(Records from a data source)

• • • •

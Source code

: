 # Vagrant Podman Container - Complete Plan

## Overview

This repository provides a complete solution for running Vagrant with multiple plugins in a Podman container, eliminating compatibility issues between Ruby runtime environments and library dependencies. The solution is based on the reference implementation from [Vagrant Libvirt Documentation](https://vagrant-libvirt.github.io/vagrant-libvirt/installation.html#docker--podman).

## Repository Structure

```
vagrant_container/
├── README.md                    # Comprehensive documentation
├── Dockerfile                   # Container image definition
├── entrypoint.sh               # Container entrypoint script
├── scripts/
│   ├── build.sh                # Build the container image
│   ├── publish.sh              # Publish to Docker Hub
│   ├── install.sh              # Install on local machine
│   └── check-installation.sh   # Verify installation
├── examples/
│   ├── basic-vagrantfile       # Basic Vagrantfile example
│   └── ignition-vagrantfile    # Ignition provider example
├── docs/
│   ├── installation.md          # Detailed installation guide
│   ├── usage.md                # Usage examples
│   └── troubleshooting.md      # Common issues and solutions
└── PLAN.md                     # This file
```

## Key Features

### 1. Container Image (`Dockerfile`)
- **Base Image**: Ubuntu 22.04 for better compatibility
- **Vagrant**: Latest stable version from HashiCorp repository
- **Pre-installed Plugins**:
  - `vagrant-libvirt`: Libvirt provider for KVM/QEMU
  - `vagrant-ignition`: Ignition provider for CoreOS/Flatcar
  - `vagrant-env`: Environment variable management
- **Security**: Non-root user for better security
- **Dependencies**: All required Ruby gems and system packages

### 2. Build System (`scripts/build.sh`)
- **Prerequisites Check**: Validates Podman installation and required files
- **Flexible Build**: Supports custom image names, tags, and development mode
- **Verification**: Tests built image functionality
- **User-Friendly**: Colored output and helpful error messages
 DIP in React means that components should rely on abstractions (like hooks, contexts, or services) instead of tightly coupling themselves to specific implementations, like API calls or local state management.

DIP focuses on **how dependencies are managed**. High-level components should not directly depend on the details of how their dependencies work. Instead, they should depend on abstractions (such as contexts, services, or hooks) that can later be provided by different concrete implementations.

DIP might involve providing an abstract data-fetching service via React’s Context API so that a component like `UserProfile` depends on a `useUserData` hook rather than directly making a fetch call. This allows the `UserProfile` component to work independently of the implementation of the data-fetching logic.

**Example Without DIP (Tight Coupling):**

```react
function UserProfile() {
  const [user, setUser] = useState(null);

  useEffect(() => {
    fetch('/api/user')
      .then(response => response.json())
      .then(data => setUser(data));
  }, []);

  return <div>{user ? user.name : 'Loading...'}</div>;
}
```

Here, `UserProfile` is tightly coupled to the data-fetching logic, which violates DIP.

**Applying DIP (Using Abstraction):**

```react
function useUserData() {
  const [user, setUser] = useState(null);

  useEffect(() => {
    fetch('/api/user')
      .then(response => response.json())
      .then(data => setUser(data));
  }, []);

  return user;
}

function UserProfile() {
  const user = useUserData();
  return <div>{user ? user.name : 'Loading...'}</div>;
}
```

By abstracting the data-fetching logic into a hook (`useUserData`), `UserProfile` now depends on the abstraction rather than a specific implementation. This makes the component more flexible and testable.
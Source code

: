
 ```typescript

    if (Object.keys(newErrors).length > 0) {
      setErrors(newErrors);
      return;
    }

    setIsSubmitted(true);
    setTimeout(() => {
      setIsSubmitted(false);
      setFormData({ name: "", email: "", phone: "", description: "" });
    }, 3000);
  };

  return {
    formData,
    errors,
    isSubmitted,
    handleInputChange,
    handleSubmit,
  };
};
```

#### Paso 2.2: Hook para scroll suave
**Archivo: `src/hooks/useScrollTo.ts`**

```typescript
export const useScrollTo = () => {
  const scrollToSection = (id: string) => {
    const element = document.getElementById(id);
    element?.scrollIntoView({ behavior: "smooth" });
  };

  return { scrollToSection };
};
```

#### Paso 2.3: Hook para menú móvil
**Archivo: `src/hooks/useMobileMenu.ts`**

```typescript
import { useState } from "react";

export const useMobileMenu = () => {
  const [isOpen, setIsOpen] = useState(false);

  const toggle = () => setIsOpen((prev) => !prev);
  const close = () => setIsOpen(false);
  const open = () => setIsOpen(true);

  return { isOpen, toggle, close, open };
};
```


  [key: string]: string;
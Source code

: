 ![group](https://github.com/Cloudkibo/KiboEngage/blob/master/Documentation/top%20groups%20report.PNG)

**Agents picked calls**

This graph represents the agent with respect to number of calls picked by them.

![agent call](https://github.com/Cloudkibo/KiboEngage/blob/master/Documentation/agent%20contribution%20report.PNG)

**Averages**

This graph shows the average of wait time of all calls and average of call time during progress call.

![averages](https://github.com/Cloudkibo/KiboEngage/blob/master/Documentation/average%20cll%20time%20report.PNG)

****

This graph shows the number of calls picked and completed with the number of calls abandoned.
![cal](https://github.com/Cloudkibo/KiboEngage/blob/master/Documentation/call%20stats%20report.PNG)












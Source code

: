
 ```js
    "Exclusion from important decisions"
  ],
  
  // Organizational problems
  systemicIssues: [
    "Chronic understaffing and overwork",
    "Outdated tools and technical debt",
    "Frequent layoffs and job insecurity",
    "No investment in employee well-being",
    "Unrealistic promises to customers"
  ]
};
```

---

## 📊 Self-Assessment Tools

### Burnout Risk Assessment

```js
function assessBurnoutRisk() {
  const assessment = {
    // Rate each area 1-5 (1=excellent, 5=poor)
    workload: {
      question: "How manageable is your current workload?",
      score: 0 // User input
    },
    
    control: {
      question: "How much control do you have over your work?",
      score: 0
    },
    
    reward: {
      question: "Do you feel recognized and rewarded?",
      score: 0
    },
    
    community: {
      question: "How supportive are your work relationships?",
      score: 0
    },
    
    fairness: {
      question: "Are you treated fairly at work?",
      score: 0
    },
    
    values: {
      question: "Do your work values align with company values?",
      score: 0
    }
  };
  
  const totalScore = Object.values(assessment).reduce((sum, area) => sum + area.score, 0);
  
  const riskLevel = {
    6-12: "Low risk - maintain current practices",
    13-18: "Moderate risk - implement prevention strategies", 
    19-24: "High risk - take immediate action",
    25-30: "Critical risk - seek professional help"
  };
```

• • • •

Lines in the data that include the word "number" should all be copied.

- _The answer_
This graph represents the agent with respect to number of calls picked by them.
This graph shows the number of calls picked and completed with the number of calls abandoned.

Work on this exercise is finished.